Collected data:
================

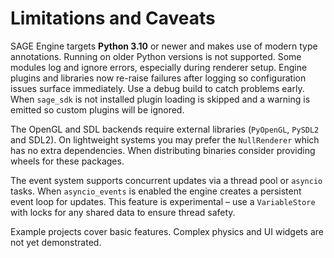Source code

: # Limitations and Caveats

SAGE Engine targets **Python 3.10** or newer and makes use of modern type annotations.
Running on older Python versions is not supported. Some modules log and ignore
errors, especially during renderer setup. Engine plugins and libraries now
re-raise failures after logging so configuration issues surface immediately.
Use a debug build to catch problems early.
When ``sage_sdk`` is not installed plugin loading is skipped and a warning is
emitted so custom plugins will be ignored.

The OpenGL and SDL backends require external libraries (`PyOpenGL`, `PySDL2` and
SDL2). On lightweight systems you may prefer the `NullRenderer` which has no
extra dependencies. When distributing binaries consider providing wheels for
these packages.

The event system supports concurrent updates via a thread pool or
``asyncio`` tasks. When ``asyncio_events`` is enabled the engine creates a
persistent event loop for updates. This feature is experimental – use a
`VariableStore` with locks for any shared data to ensure thread safety.

Example projects cover basic features. Complex physics and UI widgets are not
yet demonstrated.
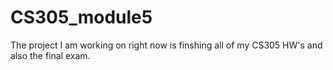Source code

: # CS305_module5
The project I am working on right now is finshing all of my CS305 HW's and also the final exam.
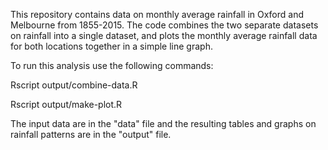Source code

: This repository contains data on monthly average rainfall in Oxford and Melbourne from 1855-2015. The code combines the two separate datasets on rainfall into a single dataset, and plots the monthly average rainfall data for both locations together in a simple line graph.

To run this analysis use the following commands:

Rscript output/combine-data.R

Rscript output/make-plot.R
  
The input data are in the "data" file and the resulting tables and graphs on rainfall patterns are in the "output" file.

================

## PROBLEM DESCRIPTION
Write out all the entries word for word, but skip any images.

## TASK ANSWER
Source code

: # Limitations and Caveats

SAGE Engine targets **Python 3.10** or newer and makes use of modern type annotations.
Running on older Python versions is not supported. Some modules log and ignore
errors, especially during renderer setup. Engine plugins and libraries now
re-raise failures after logging so configuration issues surface immediately.
Use a debug build to catch problems early.
When ``sage_sdk`` is not installed plugin loading is skipped and a warning is
emitted so custom plugins will be ignored.

The OpenGL and SDL backends require external libraries (`PyOpenGL`, `PySDL2` and
SDL2). On lightweight systems you may prefer the `NullRenderer` which has no
extra dependencies. When distributing binaries consider providing wheels for
these packages.

The event system supports concurrent updates via a thread pool or
``asyncio`` tasks. When ``asyncio_events`` is enabled the engine creates a
persistent event loop for updates. This feature is experimental – use a
`VariableStore` with locks for any shared data to ensure thread safety.

Example projects cover basic features. Complex physics and UI widgets are not
yet demonstrated.
Source code

: # CS305_module5
The project I am working on right now is finshing all of my CS305 HW's and also the final exam.
Source code

: This repository contains data on monthly average rainfall in Oxford and Melbourne from 1855-2015. The code combines the two separate datasets on rainfall into a single dataset, and plots the monthly average rainfall data for both locations together in a simple line graph.

To run this analysis use the following commands:

Rscript output/combine-data.R

Rscript output/make-plot.R
  
The input data are in the "data" file and the resulting tables and graphs on rainfall patterns are in the "output" file.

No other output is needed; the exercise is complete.